Originally from New York, Brown graduated in chemistry from the University of Rochester and, in 1960, relocated to San Francisco prior to the 1960 United States census. Seeking part-time work, he applied for a position as an Enumerator with the United States Census Bureau and was assigned to canvass San Francisco's Nob Hill neighborhood for a six-week period of employment. Following his stint with the Census Bureau, Brown was hired as a grant writer within the office of the Mayor of San Francisco, but returned to work on the U.S. census every ten years thereafter. Between 1960 and 2020 he held a variety of temporary positions with the Census Bureau including as a partnership assistant, crew leader, field manager and office supervisor. During the 24th United States Census in 2020, then aged 84 years, he served as a supply and recruiting clerk. In addition to his work on the every-ten-year census, Brown also assisted with the 1995 field test done in preparation for the 22nd United States Census in 2000. According to Brown, he has been known by the moniker "Mr. Census".
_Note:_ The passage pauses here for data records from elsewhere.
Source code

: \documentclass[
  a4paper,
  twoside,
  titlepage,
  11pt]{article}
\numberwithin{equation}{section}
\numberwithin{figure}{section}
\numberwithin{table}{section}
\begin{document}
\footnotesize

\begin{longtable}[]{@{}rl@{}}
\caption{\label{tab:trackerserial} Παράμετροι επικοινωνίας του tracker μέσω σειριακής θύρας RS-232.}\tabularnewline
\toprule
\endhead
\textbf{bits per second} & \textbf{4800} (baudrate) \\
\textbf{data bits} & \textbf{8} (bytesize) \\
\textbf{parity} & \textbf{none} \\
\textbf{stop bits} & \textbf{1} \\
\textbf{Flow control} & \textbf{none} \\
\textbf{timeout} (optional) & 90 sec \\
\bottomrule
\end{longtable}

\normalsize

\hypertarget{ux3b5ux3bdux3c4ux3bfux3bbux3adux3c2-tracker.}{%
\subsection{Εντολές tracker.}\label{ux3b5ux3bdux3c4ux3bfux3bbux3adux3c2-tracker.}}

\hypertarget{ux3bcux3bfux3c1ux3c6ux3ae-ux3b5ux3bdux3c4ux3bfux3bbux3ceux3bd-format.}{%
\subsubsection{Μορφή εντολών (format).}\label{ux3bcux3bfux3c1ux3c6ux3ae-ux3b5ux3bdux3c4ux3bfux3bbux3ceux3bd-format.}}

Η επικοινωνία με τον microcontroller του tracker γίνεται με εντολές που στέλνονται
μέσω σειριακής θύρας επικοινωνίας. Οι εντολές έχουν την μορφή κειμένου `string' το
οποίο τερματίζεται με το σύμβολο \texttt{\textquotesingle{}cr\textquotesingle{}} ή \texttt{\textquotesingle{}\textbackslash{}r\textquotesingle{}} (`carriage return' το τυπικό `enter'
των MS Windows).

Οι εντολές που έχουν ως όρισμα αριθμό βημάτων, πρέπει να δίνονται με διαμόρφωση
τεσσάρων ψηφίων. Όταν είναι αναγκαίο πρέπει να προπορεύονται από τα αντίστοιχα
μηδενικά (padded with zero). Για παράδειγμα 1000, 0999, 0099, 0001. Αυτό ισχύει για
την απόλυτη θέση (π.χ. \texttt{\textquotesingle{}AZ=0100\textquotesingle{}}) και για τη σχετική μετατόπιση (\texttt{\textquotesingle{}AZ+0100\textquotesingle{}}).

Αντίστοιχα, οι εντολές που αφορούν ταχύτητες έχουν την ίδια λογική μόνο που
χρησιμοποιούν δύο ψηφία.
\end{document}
Between the periods of his work on the decennial census, Brown was variously employed as a photographer with the San Francisco Sun-Reporter, as a stringer for United Press International, as an apartment manager, a film projectionist, a cabinet maker, and a sales clerk at Sears. From 1964 to 1982, excepting leaves of absences he took to work on the 19th United States Census in 1970 and the 20th United States Census in 1980, he managed a youth jobs program for the City of San Francisco.

Brown is married and has ten children.